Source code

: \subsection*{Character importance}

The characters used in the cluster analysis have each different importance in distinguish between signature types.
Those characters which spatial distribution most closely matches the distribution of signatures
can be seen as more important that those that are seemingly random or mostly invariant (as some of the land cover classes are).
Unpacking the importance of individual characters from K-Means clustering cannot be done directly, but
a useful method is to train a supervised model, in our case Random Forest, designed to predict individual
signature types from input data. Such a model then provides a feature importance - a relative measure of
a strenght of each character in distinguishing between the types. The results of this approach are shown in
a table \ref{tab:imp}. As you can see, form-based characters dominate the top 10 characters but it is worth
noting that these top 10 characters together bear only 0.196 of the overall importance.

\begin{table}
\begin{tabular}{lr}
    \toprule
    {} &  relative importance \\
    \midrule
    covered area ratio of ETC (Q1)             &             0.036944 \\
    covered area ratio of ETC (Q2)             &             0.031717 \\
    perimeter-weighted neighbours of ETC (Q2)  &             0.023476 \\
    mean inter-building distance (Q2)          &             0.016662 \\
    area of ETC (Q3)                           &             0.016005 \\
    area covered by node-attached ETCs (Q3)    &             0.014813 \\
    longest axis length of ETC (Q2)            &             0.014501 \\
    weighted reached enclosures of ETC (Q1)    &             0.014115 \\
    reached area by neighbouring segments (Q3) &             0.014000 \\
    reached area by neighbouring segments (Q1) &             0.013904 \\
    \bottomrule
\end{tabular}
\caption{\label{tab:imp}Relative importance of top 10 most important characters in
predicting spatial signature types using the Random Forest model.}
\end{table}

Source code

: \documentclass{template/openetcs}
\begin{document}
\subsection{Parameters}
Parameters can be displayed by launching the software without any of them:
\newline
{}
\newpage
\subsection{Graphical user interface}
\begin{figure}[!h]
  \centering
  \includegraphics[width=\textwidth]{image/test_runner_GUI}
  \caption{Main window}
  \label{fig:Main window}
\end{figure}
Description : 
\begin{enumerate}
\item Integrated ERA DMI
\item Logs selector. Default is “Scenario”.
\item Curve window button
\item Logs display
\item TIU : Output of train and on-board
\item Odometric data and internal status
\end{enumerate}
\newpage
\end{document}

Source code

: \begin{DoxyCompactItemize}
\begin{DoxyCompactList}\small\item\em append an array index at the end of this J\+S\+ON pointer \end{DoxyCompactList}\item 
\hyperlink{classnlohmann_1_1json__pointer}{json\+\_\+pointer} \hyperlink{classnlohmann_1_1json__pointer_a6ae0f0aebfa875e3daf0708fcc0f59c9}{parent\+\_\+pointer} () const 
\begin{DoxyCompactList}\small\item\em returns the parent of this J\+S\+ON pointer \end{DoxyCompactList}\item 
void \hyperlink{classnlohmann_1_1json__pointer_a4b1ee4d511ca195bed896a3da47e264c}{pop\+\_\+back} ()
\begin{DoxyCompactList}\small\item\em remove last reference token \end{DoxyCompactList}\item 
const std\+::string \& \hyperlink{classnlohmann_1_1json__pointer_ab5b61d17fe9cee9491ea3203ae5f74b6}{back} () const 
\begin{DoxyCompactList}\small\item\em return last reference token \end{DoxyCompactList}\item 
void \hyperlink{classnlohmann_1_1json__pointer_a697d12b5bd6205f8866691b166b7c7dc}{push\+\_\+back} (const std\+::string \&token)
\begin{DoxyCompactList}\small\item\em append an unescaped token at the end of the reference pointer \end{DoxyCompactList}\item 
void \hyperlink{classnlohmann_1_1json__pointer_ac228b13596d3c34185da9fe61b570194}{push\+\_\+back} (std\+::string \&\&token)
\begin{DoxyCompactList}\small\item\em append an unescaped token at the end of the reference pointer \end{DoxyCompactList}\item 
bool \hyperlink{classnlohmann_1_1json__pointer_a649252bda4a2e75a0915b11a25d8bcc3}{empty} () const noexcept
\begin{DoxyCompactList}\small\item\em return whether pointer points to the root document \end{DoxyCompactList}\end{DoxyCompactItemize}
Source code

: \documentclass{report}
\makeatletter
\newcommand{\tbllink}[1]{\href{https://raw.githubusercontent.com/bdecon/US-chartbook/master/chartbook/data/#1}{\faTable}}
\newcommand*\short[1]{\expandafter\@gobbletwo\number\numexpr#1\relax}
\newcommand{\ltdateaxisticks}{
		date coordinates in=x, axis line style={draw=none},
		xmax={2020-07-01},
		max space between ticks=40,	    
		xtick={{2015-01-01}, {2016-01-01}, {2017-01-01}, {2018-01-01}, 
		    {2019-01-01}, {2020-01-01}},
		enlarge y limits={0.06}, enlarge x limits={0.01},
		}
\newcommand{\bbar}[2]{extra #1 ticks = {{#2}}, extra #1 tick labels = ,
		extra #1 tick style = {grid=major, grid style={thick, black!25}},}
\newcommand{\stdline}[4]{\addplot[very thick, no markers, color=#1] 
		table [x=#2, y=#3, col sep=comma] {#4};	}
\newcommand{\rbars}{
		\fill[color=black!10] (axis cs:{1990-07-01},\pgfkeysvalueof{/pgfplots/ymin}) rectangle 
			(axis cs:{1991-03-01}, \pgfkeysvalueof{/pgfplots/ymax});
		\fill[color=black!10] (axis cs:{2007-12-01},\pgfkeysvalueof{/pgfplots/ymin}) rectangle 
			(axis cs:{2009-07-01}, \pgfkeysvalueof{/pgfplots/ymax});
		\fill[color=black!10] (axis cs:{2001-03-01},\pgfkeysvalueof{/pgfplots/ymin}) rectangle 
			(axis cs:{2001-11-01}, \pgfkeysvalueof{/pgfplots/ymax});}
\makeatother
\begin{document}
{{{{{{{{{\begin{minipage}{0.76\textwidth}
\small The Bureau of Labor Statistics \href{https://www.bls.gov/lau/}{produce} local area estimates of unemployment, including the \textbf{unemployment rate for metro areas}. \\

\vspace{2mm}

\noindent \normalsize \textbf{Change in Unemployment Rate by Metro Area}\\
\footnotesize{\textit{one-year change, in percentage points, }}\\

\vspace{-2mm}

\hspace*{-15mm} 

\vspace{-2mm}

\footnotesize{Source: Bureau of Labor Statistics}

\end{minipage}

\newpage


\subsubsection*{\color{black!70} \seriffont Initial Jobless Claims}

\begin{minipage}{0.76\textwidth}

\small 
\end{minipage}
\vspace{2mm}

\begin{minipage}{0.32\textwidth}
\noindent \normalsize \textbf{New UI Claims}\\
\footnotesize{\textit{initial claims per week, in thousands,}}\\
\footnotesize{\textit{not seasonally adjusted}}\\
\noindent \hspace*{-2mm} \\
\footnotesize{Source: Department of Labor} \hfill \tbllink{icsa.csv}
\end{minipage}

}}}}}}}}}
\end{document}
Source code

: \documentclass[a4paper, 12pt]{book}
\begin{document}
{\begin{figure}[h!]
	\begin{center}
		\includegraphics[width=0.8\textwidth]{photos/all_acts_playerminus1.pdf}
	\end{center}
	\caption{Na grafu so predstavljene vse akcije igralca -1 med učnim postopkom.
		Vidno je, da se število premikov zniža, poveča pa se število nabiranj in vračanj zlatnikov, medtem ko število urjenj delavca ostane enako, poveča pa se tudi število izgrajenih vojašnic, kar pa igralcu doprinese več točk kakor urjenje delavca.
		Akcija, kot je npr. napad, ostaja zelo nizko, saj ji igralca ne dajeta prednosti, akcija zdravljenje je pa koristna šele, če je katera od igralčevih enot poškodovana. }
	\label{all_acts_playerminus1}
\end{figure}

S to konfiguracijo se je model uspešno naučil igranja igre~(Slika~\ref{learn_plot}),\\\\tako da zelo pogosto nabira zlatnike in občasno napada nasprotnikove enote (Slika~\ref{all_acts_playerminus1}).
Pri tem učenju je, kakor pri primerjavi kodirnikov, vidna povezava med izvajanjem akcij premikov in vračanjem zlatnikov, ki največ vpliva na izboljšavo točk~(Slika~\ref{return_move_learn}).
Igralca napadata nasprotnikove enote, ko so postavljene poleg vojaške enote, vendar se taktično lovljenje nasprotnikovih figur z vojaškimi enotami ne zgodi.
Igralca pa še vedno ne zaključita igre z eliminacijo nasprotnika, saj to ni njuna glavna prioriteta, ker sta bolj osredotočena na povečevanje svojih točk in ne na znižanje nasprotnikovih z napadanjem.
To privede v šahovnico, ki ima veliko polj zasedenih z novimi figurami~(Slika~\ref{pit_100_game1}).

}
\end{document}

| TASK DIRECTIONS |
An exact transcription of the lines from the start of the listing through the line bearing "perimeter-weighted neighbours of" is the whole answer.

| SOLUTION TO THE EXERCISE |
Source code

: \subsection*{Character importance}

The characters used in the cluster analysis have each different importance in distinguish between signature types.
Those characters which spatial distribution most closely matches the distribution of signatures
can be seen as more important that those that are seemingly random or mostly invariant (as some of the land cover classes are).
Unpacking the importance of individual characters from K-Means clustering cannot be done directly, but
a useful method is to train a supervised model, in our case Random Forest, designed to predict individual
signature types from input data. Such a model then provides a feature importance - a relative measure of
a strenght of each character in distinguishing between the types. The results of this approach are shown in
a table \ref{tab:imp}. As you can see, form-based characters dominate the top 10 characters but it is worth
noting that these top 10 characters together bear only 0.196 of the overall importance.

\begin{table}
\begin{tabular}{lr}
    \toprule
    {} &  relative importance \\
    \midrule
    covered area ratio of ETC (Q1)             &             0.036944 \\
    covered area ratio of ETC (Q2)             &             0.031717 \\
    perimeter-weighted neighbours of ETC (Q2)  &             0.023476 \\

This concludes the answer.